Di EA FC 25, Endrick punya rating overall 77 dengan potential 91. Cocok buat Career Mode karena growth-nya cepat, ideal buat fans Madrid yang bangun skuad muda ala Ancelotti.

2 Tantangan Pinjaman ke Lyon dan 'Rethink Karier'

Endrick blak-blakan bilang periode ini 'paling sulit dan transformasional'. Di Lyon, ia harus adaptasi cuaca dingin Prancis, gaya main Ligue 1 yang fisik, dan tekanan ekspektasi sebagai 'penerus Ronaldo'. "Saya harus rethink karir saya," katanya dalam wawancara eksklusif. Pinjaman ini desakan Madrid untuk ia dapat menit bermain reguler, hindari 'bancakan' seperti kasus lain wonderkid.

Bagi pembaca Indonesia, ini mirip kasus Evan Dimas atau Egy Maulana yang pinjam ke Eropa untuk matang. Lyon, klub bersejarah dengan mantan bintang seperti Juninho, jadi batu loncatan sempurna. Performa awalnya positif: assist krusial vs Reims dan gol penalti vs Strasbourg.

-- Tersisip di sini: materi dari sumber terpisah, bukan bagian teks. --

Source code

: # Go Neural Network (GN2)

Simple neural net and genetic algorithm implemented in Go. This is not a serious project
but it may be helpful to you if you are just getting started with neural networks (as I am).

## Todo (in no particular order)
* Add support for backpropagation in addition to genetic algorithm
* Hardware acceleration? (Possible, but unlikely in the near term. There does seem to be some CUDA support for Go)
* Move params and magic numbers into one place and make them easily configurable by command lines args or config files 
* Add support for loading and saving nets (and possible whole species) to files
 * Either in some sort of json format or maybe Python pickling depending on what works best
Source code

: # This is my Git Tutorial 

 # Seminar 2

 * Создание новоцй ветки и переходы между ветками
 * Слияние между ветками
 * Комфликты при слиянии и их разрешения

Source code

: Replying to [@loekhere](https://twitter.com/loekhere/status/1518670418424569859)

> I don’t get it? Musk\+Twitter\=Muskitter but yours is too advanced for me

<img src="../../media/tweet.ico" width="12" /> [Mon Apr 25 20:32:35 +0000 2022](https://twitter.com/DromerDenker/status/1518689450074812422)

  • ⭐ Kecepatan Adaptasi: Endrick sebut tantangan bahasa dan kultur, tapi ia belajar cepat lewat video analisis lawan.
  • ⭐ Statistik Awal: 2 gol, 1 assist di 7 laga; akurasi passing 82%, dribel sukses 65% – data yang bikin rating EA FC naik musim depan.
  • ⭐ Manfaat Jangka Panjang: Pinjaman ini tingkatkan mental, mirip bagaimana pro player di MLBB adaptasi meta baru.

3 Obrolan Inspiratif dengan Xabi Alonso dan Visi Masa Depan

Puncak ceritanya: Endrick cerita obrolan pribadi dengan Xabi Alonso, pelatih Bayer Leverkusen yang lagi hot setelah treble domestik 2023/24. Alonso, legenda Madrid (2009-14), beri saran soal kesabaran dan timing. "Ia bilang jangan buru-buru, fokus berkembang," ujar Endrick. Ini bikin ia yakin kembali ke Madrid musim panas 2025 lebih siap saingi Mbappe dan Vinicius.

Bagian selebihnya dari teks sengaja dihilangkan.